The U.K. prime minister, Rishi Sunak, wants to raise the legal age for consuming cigarettes, gradually increasing it one year at a time until the next generation is no longer legally allowed to purchase the products, reports Bloomberg.
According to Sunak, the move would make it so that “a 14-year-old today would never legally be sold a cigarette.” Sunak spoke on the age increase at a Conservative Party conference in Manchester Wednesday, where plans to restrict availability of vapes and look at packaging and flavors of vapor products were also discussed.
Simon Clark, director of smokers’ rights group Forest, responded to the move, saying, “These are desperate measures by a desperate prime minister.
“Raising the age of sale of tobacco is creeping prohibition, but it won’t stop young people smoking because prohibition doesn’t work. Anyone who wants to smoke will buy tobacco abroad or from illicit sources.

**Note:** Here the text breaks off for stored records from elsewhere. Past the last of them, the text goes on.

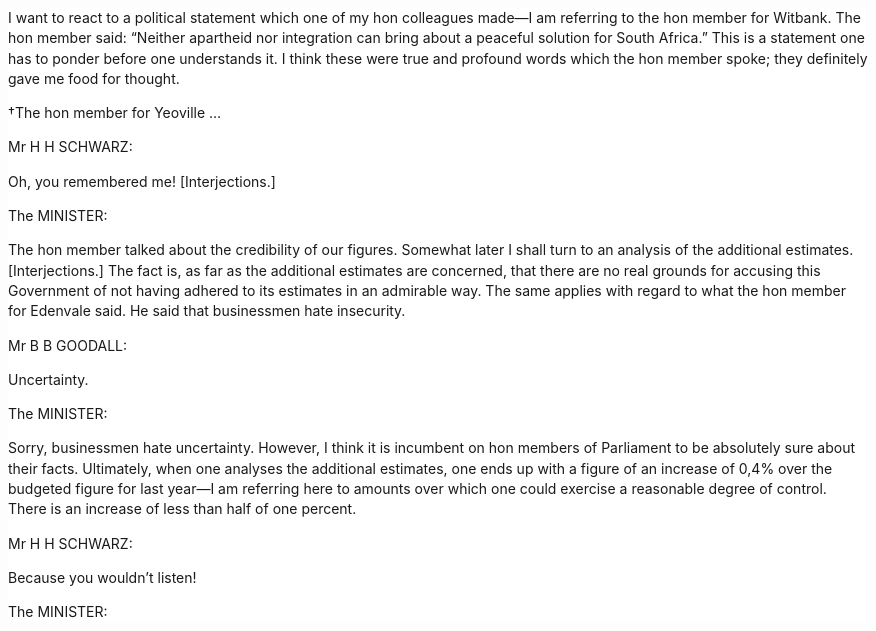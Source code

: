 <p>I want to react to a political statement which one of my hon colleagues made&#x2014;I am referring to the hon member for Witbank. The hon member said: &#x201C;Neither apartheid nor integration can bring about a peaceful solution for South Africa.&#x201D; This is a statement one has to ponder before one understands it. I think these were true and profound words which the hon member spoke; they definitely gave me food for thought.</p>

<p>&#x2020;The hon member for Yeoville &#x2026;</p>

</speech>

<speech by="#schwarz">

<from>Mr <person refersTo="hansard_za">H H SCHWARZ</person>:</from>

<p>Oh, you remembered me! [Interjections.]</p>

</speech>

<speech by="#minister">

<from>The <person refersTo="hansard_za">MINISTER</person>:</from>

<p>The hon member talked about the credibility of our figures. Somewhat later I shall turn to an analysis of the additional estimates. [Interjections.] The fact is, as far as the additional estimates are concerned, that there are no real grounds for accusing this Government of not having adhered to its estimates in an admirable way. The same applies with regard to what the hon member for Edenvale said. He said that businessmen hate insecurity.</p>

</speech>

<speech by="#goodall">

<from>Mr <person refersTo="hansard_za">B B GOODALL</person>:</from>

<p>Uncertainty.</p>

</speech>

<speech by="#minister">

<from>The <person refersTo="hansard_za">MINISTER</person>:</from>

<p>Sorry, businessmen hate uncertainty. However, I think it is incumbent on hon members of Parliament to be absolutely sure about their facts. Ultimately, when one analyses the additional estimates, one ends up with a figure of an increase of 0,4% over the budgeted figure for last year&#x2014;I am referring here to amounts over which one could exercise a reasonable degree of control. There is an increase of less than half of one percent.</p>

</speech>

<speech by="#schwarz">

<from>Mr <person refersTo="hansard_za">H H SCHWARZ</person>:</from>

<p>Because you wouldn&#x2019;t listen!</p>

</speech>

<speech by="#minister">

<from>The <person refersTo="hansard_za">MINISTER</person>:</from>

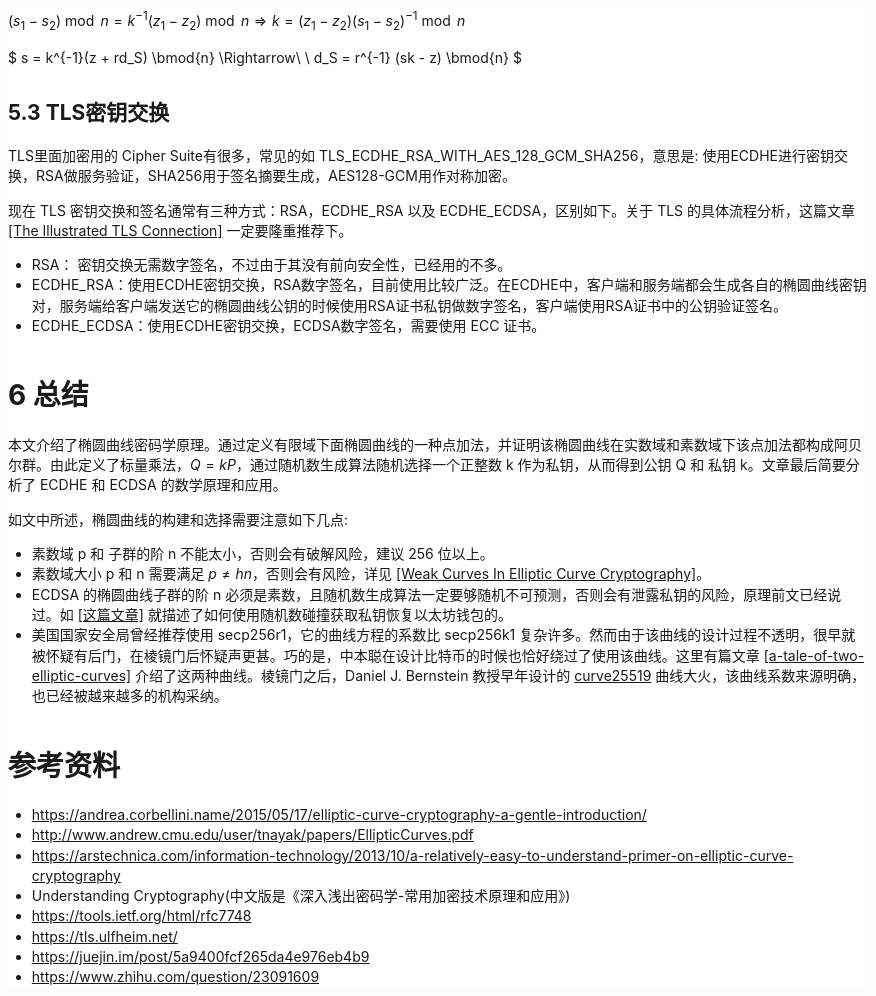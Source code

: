$(s_1 - s_2) \bmod n = k^{-1}(z_1 - z_2) \bmod n \Rightarrow k = (z_1 - z_2)(s_1 - s_2)^{-1} \bmod n$

$ s = k^{-1}(z + rd_S) \bmod{n} \Rightarrow\ \ d_S = r^{-1} (sk - z) \bmod{n} $

## 5.3 TLS密钥交换
TLS里面加密用的 Cipher Suite有很多，常见的如 TLS\_ECDHE\_RSA\_WITH\_AES\_128\_GCM\_SHA256，意思是: 使用ECDHE进行密钥交换，RSA做服务验证，SHA256用于签名摘要生成，AES128-GCM用作对称加密。

现在 TLS 密钥交换和签名通常有三种方式：RSA，ECDHE\_RSA 以及 ECDHE\_ECDSA，区别如下。关于 TLS 的具体流程分析，这篇文章 [[The Illustrated TLS Connection]](https://tls.ulfheim.net/) 一定要隆重推荐下。

- RSA： 密钥交换无需数字签名，不过由于其没有前向安全性，已经用的不多。
- ECDHE\_RSA：使用ECDHE密钥交换，RSA数字签名，目前使用比较广泛。在ECDHE中，客户端和服务端都会生成各自的椭圆曲线密钥对，服务端给客户端发送它的椭圆曲线公钥的时候使用RSA证书私钥做数字签名，客户端使用RSA证书中的公钥验证签名。
- ECDHE\_ECDSA：使用ECDHE密钥交换，ECDSA数字签名，需要使用 ECC 证书。


# 6 总结

本文介绍了椭圆曲线密码学原理。通过定义有限域下面椭圆曲线的一种点加法，并证明该椭圆曲线在实数域和素数域下该点加法都构成阿贝尔群。由此定义了标量乘法，$Q = kP$，通过随机数生成算法随机选择一个正整数 k 作为私钥，从而得到公钥 Q 和 私钥 k。文章最后简要分析了 ECDHE 和 ECDSA 的数学原理和应用。

如文中所述，椭圆曲线的构建和选择需要注意如下几点:

- 素数域 p 和 子群的阶 n 不能太小，否则会有破解风险，建议 256 位以上。
- 素数域大小 p 和 n 需要满足 $p \neq hn$，否则会有风险，详见 [[Weak Curves In Elliptic Curve Cryptography]](https://wstein.org/edu/2010/414/projects/novotney.pdf)。
- ECDSA 的椭圆曲线子群的阶 n 必须是素数，且随机数生成算法一定要够随机不可预测，否则会有泄露私钥的风险，原理前文已经说过。如 [[这篇文章]](https://xz.aliyun.com/t/2718) 就描述了如何使用随机数碰撞获取私钥恢复以太坊钱包的。
- 美国国家安全局曾经推荐使用 secp256r1，它的曲线方程的系数比 secp256k1 复杂许多。然而由于该曲线的设计过程不透明，很早就被怀疑有后门，在棱镜门后怀疑声更甚。巧的是，中本聪在设计比特币的时候也恰好绕过了使用该曲线。这里有篇文章 [[a-tale-of-two-elliptic-curves]](https://www.johndcook.com/blog/2018/08/21/a-tale-of-two-elliptic-curves/) 介绍了这两种曲线。棱镜门之后，Daniel J. Bernstein 教授早年设计的 [curve25519](https://en.wikipedia.org/wiki/Curve25519) 曲线大火，该曲线系数来源明确，也已经被越来越多的机构采纳。


# 参考资料

- https://andrea.corbellini.name/2015/05/17/elliptic-curve-cryptography-a-gentle-introduction/
- http://www.andrew.cmu.edu/user/tnayak/papers/EllipticCurves.pdf
- https://arstechnica.com/information-technology/2013/10/a-relatively-easy-to-understand-primer-on-elliptic-curve-cryptography
- Understanding Cryptography(中文版是《深入浅出密码学-常用加密技术原理和应用》)
- https://tools.ietf.org/html/rfc7748
- https://tls.ulfheim.net/
- https://juejin.im/post/5a9400fcf265da4e976eb4b9
- https://www.zhihu.com/question/23091609








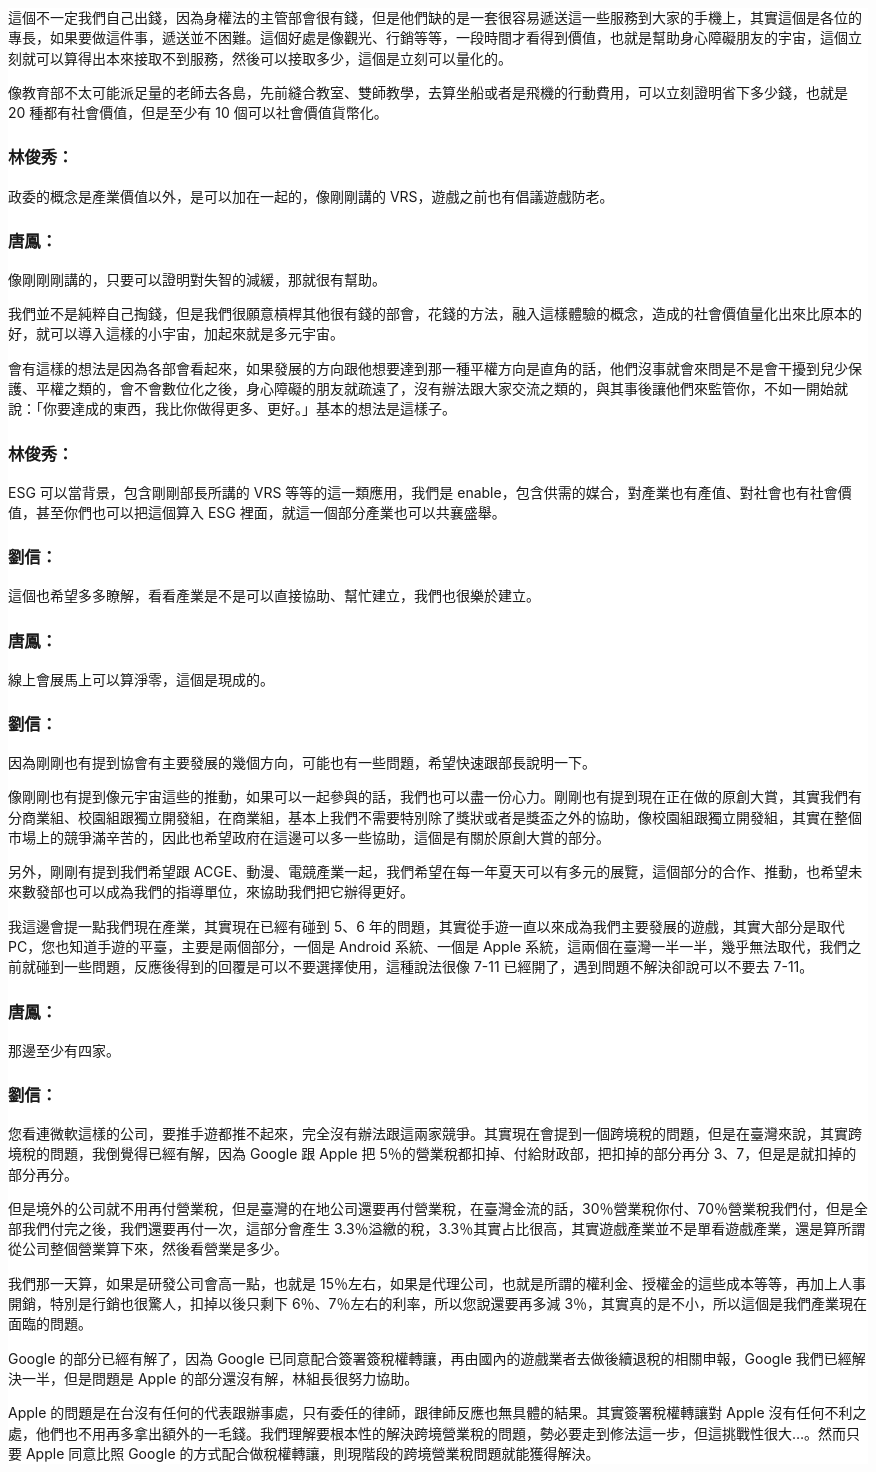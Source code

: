 這個不一定我們自己出錢，因為身權法的主管部會很有錢，但是他們缺的是一套很容易遞送這一些服務到大家的手機上，其實這個是各位的專長，如果要做這件事，遞送並不困難。這個好處是像觀光、行銷等等，一段時間才看得到價值，也就是幫助身心障礙朋友的宇宙，這個立刻就可以算得出本來接取不到服務，然後可以接取多少，這個是立刻可以量化的。

像教育部不太可能派足量的老師去各島，先前縫合教室、雙師教學，去算坐船或者是飛機的行動費用，可以立刻證明省下多少錢，也就是 20 種都有社會價值，但是至少有 10 個可以社會價值貨幣化。

### 林俊秀：
政委的概念是產業價值以外，是可以加在一起的，像剛剛講的 VRS，遊戲之前也有倡議遊戲防老。

### 唐鳳：
像剛剛剛講的，只要可以證明對失智的減緩，那就很有幫助。

我們並不是純粹自己掏錢，但是我們很願意槓桿其他很有錢的部會，花錢的方法，融入這樣體驗的概念，造成的社會價值量化出來比原本的好，就可以導入這樣的小宇宙，加起來就是多元宇宙。

會有這樣的想法是因為各部會看起來，如果發展的方向跟他想要達到那一種平權方向是直角的話，他們沒事就會來問是不是會干擾到兒少保護、平權之類的，會不會數位化之後，身心障礙的朋友就疏遠了，沒有辦法跟大家交流之類的，與其事後讓他們來監管你，不如一開始就說：「你要達成的東西，我比你做得更多、更好。」基本的想法是這樣子。

### 林俊秀：
ESG 可以當背景，包含剛剛部長所講的 VRS 等等的這一類應用，我們是 enable，包含供需的媒合，對產業也有產值、對社會也有社會價值，甚至你們也可以把這個算入 ESG 裡面，就這一個部分產業也可以共襄盛舉。

### 劉信：
這個也希望多多瞭解，看看產業是不是可以直接協助、幫忙建立，我們也很樂於建立。

### 唐鳳：
線上會展馬上可以算淨零，這個是現成的。

### 劉信：
因為剛剛也有提到協會有主要發展的幾個方向，可能也有一些問題，希望快速跟部長說明一下。

像剛剛也有提到像元宇宙這些的推動，如果可以一起參與的話，我們也可以盡一份心力。剛剛也有提到現在正在做的原創大賞，其實我們有分商業組、校園組跟獨立開發組，在商業組，基本上我們不需要特別除了獎狀或者是獎盃之外的協助，像校園組跟獨立開發組，其實在整個市場上的競爭滿辛苦的，因此也希望政府在這邊可以多一些協助，這個是有關於原創大賞的部分。

另外，剛剛有提到我們希望跟 ACGE、動漫、電競產業一起，我們希望在每一年夏天可以有多元的展覽，這個部分的合作、推動，也希望未來數發部也可以成為我們的指導單位，來協助我們把它辦得更好。

我這邊會提一點我們現在產業，其實現在已經有碰到 5、6 年的問題，其實從手遊一直以來成為我們主要發展的遊戲，其實大部分是取代 PC，您也知道手遊的平臺，主要是兩個部分，一個是 Android 系統、一個是 Apple 系統，這兩個在臺灣一半一半，幾乎無法取代，我們之前就碰到一些問題，反應後得到的回覆是可以不要選擇使用，這種說法很像 7-11 已經開了，遇到問題不解決卻說可以不要去 7-11。

### 唐鳳：
那邊至少有四家。

### 劉信：
您看連微軟這樣的公司，要推手遊都推不起來，完全沒有辦法跟這兩家競爭。其實現在會提到一個跨境稅的問題，但是在臺灣來說，其實跨境稅的問題，我倒覺得已經有解，因為 Google 跟 Apple 把 5％的營業稅都扣掉、付給財政部，把扣掉的部分再分 3、7，但是是就扣掉的部分再分。

但是境外的公司就不用再付營業稅，但是臺灣的在地公司還要再付營業稅，在臺灣金流的話，30％營業稅你付、70％營業稅我們付，但是全部我們付完之後，我們還要再付一次，這部分會產生 3.3％溢繳的稅，3.3％其實占比很高，其實遊戲產業並不是單看遊戲產業，還是算所謂從公司整個營業算下來，然後看營業是多少。

我們那一天算，如果是研發公司會高一點，也就是 15％左右，如果是代理公司，也就是所謂的權利金、授權金的這些成本等等，再加上人事開銷，特別是行銷也很驚人，扣掉以後只剩下 6％、7％左右的利率，所以您說還要再多減 3％，其實真的是不小，所以這個是我們產業現在面臨的問題。

Google 的部分已經有解了，因為 Google 已同意配合簽署簽稅權轉讓，再由國內的遊戲業者去做後續退稅的相關申報，Google 我們已經解決一半，但是問題是 Apple 的部分還沒有解，林組長很努力協助。

Apple 的問題是在台沒有任何的代表跟辦事處，只有委任的律師，跟律師反應也無具體的結果。其實簽署稅權轉讓對 Apple 沒有任何不利之處，他們也不用再多拿出額外的一毛錢。我們理解要根本性的解決跨境營業稅的問題，勢必要走到修法這一步，但這挑戰性很大…。然而只要 Apple 同意比照 Google 的方式配合做稅權轉讓，則現階段的跨境營業稅問題就能獲得解決。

“This is the opposite of leveling up; it’s dumbing down. Future generations of adults who are considered old enough to vote, pay taxes, drive a car and drink alcohol are going to be treated like children and denied the right to buy a product that can be purchased legally by people a year older than them.
“This is now a conservative government in name only because the prime minister has just taken a wrecking ball to the principles of choice and personal responsibility,” Clark said.